First English Map to Show California as an Island
"The North Part of America Conteyning Newfoundland, New England, Virginia, Florida, New Spaine, and Nova Francia...", Briggs, Henry
Subject: Colonial North America
Period: 1625 (circa)
Publication: Hakluytus Postumus or Purchas His Pilgrimes
Color: Black & White
13.8 x 11.2 inches
35.1 x 28.4 cm
This is the first English map, and very likely the very first map overall, to show California as an Island and features a flat northern coastline. Burden aptly describes this map as "the progenitor of the most persistent of cartographic misconceptions," as many scholars believe that Briggs' map was in fact the source for Abraham Goos' 1624 map of the continent that by publication date was the first map to show California as an island. The most compelling evidence for this argument on Goos' map is the lack of a Dutch presence in New England and the use of Hudsons R. which was the only Dutch map of the period to use this English name. If Briggs' map was in fact issued earlier, his would also be the first to name Hudson Bay, Hudson River, and Cape Cod among others. It was engraved by Reynold Elstracke with his imprint in the lower right corner and locates Plymouth, James Citti, and Real De Nueva Mexico (Santa Fe). No Great Lakes are depicted. There is a large Oceanus Iaponicus to the west of Hudson Bay with two paragraphs of text demonstrating knowledge of recent explorers seeking a Northwest Passage. The third paragraph at lower left relates to California and begins "California sometymes supposed to be a part of ye westerne continent, but scince by a Spanish Charte taken by ye Hollanders it is found to be a goodly Ilande..." indicating that the theory began with Spanish explorers. Vizcaino's voyage of 1602-03 is noted with the place names P.S. Diego and S. Clemet appearing for perhaps the first time. Friar Antonio de la Ascension was on Vizcaino's ship, whose written account is most likely the origin of the insular California theory.
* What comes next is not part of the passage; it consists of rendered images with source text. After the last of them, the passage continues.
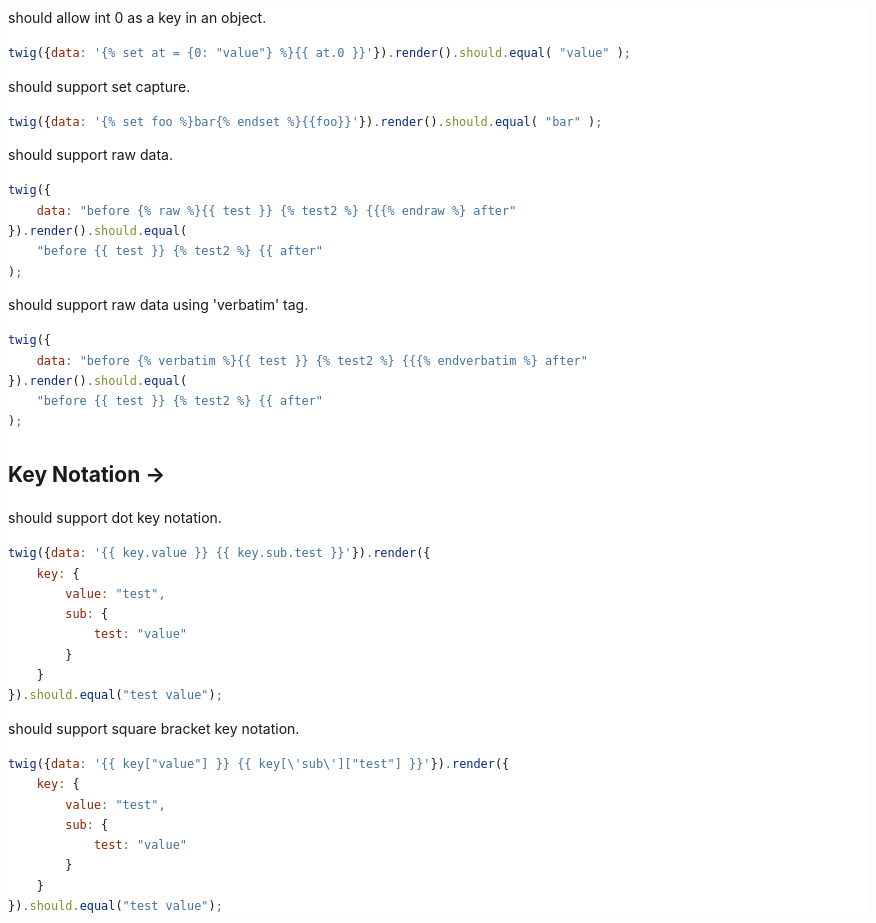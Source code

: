 should allow int 0 as a key in an object.

```js
twig({data: '{% set at = {0: "value"} %}{{ at.0 }}'}).render().should.equal( "value" );
```

should support set capture.

```js
twig({data: '{% set foo %}bar{% endset %}{{foo}}'}).render().should.equal( "bar" );
```

should support raw data.

```js
twig({
	data: "before {% raw %}{{ test }} {% test2 %} {{{% endraw %} after"
}).render().should.equal(
	"before {{ test }} {% test2 %} {{ after"
);
```

should support raw data using 'verbatim' tag.

```js
twig({
    data: "before {% verbatim %}{{ test }} {% test2 %} {{{% endverbatim %} after"
}).render().should.equal(
    "before {{ test }} {% test2 %} {{ after"
);
```

<a name="twigjs-core---key-notation--"></a>
## Key Notation ->
should support dot key notation.

```js
twig({data: '{{ key.value }} {{ key.sub.test }}'}).render({
    key: {
        value: "test",
        sub: {
            test: "value"
        }
    }
}).should.equal("test value");
```

should support square bracket key notation.

```js
twig({data: '{{ key["value"] }} {{ key[\'sub\']["test"] }}'}).render({
    key: {
        value: "test",
        sub: {
            test: "value"
        }
    }
}).should.equal("test value");
```
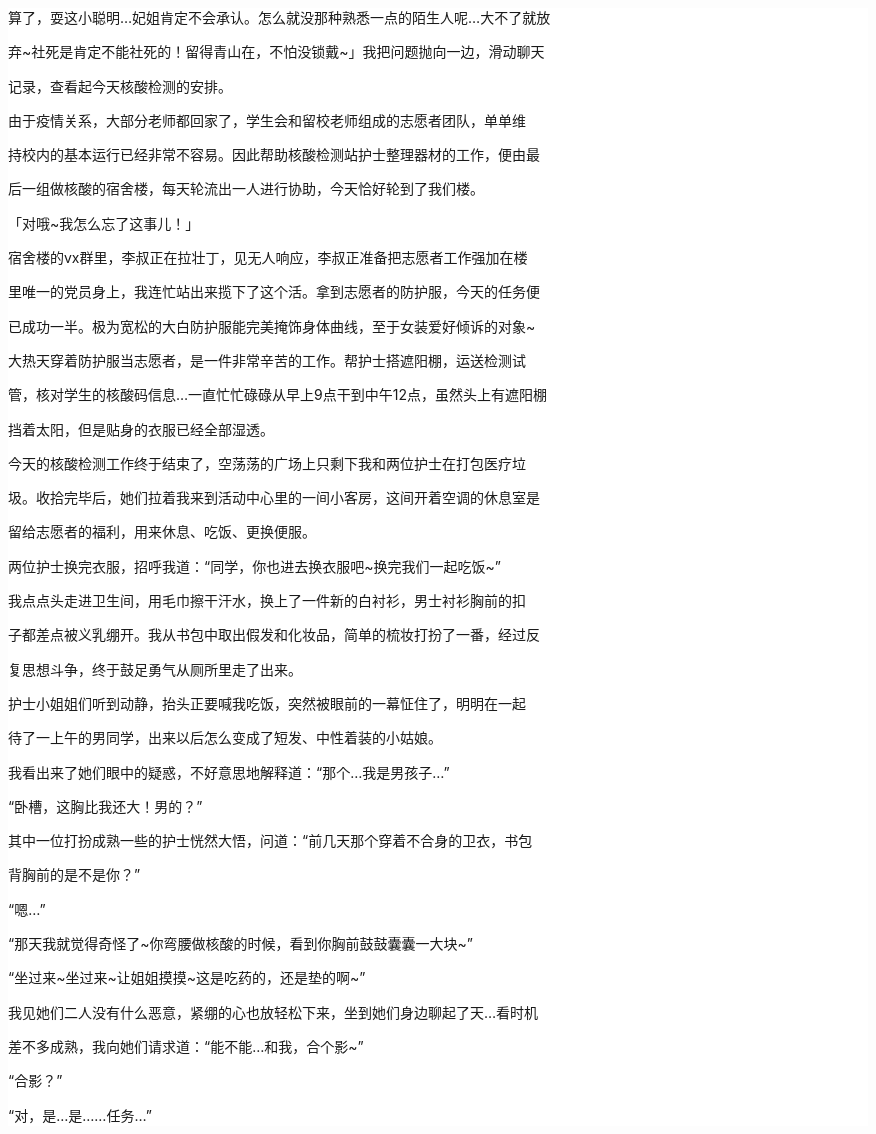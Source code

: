 算了，耍这小聪明…妃姐肯定不会承认。怎么就没那种熟悉一点的陌生人呢…大不了就放

弃~社死是肯定不能社死的！留得青山在，不怕没锁戴~」我把问题抛向一边，滑动聊天

记录，查看起今天核酸检测的安排。

由于疫情关系，大部分老师都回家了，学生会和留校老师组成的志愿者团队，单单维

持校内的基本运行已经非常不容易。因此帮助核酸检测站护士整理器材的工作，便由最

后一组做核酸的宿舍楼，每天轮流出一人进行协助，今天恰好轮到了我们楼。

「对哦~我怎么忘了这事儿！」

宿舍楼的vx群里，李叔正在拉壮丁，见无人响应，李叔正准备把志愿者工作强加在楼

里唯一的党员身上，我连忙站出来揽下了这个活。拿到志愿者的防护服，今天的任务便

已成功一半。极为宽松的大白防护服能完美掩饰身体曲线，至于女装爱好倾诉的对象~

大热天穿着防护服当志愿者，是一件非常辛苦的工作。帮护士搭遮阳棚，运送检测试

管，核对学生的核酸码信息…一直忙忙碌碌从早上9点干到中午12点，虽然头上有遮阳棚

挡着太阳，但是贴身的衣服已经全部湿透。

今天的核酸检测工作终于结束了，空荡荡的广场上只剩下我和两位护士在打包医疗垃

圾。收拾完毕后，她们拉着我来到活动中心里的一间小客房，这间开着空调的休息室是

留给志愿者的福利，用来休息、吃饭、更换便服。

两位护士换完衣服，招呼我道：“同学，你也进去换衣服吧~换完我们一起吃饭~”

我点点头走进卫生间，用毛巾擦干汗水，换上了一件新的白衬衫，男士衬衫胸前的扣

子都差点被义乳绷开。我从书包中取出假发和化妆品，简单的梳妆打扮了一番，经过反

复思想斗争，终于鼓足勇气从厕所里走了出来。

护士小姐姐们听到动静，抬头正要喊我吃饭，突然被眼前的一幕怔住了，明明在一起

待了一上午的男同学，出来以后怎么变成了短发、中性着装的小姑娘。

我看出来了她们眼中的疑惑，不好意思地解释道：“那个…我是男孩子…”

“卧槽，这胸比我还大！男的？”

其中一位打扮成熟一些的护士恍然大悟，问道：“前几天那个穿着不合身的卫衣，书包

背胸前的是不是你？”

“嗯…”

“那天我就觉得奇怪了~你弯腰做核酸的时候，看到你胸前鼓鼓囊囊一大块~”

“坐过来~坐过来~让姐姐摸摸~这是吃药的，还是垫的啊~”

我见她们二人没有什么恶意，紧绷的心也放轻松下来，坐到她们身边聊起了天…看时机

差不多成熟，我向她们请求道：“能不能…和我，合个影~”

“合影？”

“对，是…是……任务…”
The map was featured in Henry Briggs' work entitled A Treatise of the North-West Passage to the South Sea, Through the Continent of Virginia, and by Fretum Hudson, which was issued in the third volume of Purchase His Pilgrimes with page numbers 852 and 853 in the top corners of the map.
References: Burden #214; McLaughlin #2; Wagner (NW) #295; Wheat (TMW) #38.
A dark impression with some minor printer's ink residue at center and light toning along the sheet edges.